(Dataset entries)

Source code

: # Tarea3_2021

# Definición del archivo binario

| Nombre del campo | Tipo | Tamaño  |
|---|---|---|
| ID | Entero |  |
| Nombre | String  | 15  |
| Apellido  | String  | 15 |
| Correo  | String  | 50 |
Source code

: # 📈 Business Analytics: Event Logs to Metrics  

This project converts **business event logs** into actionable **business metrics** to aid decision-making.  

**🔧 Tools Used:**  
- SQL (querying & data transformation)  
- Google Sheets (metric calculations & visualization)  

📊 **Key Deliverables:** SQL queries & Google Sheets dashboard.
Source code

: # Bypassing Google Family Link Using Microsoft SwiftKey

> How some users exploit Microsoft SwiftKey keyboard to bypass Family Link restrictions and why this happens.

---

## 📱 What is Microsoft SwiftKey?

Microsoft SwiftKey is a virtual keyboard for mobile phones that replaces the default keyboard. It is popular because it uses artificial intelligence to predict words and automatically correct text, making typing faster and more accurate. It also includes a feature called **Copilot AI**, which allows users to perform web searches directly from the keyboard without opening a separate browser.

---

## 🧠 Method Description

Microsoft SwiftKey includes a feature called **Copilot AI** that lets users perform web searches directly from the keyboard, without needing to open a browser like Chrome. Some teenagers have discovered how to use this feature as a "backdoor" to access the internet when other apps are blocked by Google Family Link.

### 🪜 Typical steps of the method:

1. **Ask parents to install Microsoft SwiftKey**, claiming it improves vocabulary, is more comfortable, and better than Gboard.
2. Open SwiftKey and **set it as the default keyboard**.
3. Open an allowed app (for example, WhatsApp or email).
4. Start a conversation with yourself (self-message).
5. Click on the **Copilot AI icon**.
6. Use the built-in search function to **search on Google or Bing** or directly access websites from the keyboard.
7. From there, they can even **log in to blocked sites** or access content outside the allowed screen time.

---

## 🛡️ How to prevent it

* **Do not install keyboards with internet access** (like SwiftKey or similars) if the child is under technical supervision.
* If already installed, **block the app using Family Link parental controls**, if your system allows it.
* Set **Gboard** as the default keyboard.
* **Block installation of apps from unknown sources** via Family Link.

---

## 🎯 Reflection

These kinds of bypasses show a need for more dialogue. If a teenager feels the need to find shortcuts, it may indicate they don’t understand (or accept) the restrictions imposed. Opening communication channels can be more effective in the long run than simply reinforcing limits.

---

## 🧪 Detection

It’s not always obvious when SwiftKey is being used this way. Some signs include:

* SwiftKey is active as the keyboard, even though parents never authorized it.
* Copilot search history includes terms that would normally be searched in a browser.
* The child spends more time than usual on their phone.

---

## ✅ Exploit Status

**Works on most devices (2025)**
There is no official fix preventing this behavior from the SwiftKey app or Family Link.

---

(Your task) Starting at the line above that holds "Logs to Metrics" and ending at the line that holds "Using Microsoft SwiftKey", transcribe each line exactly and include no other lines.

(Result below)
: # 📈 Business Analytics: Event Logs to Metrics  

This project converts **business event logs** into actionable **business metrics** to aid decision-making.  

**🔧 Tools Used:**  
- SQL (querying & data transformation)  
- Google Sheets (metric calculations & visualization)  

📊 **Key Deliverables:** SQL queries & Google Sheets dashboard.
Source code

: # Bypassing Google Family Link Using Microsoft SwiftKey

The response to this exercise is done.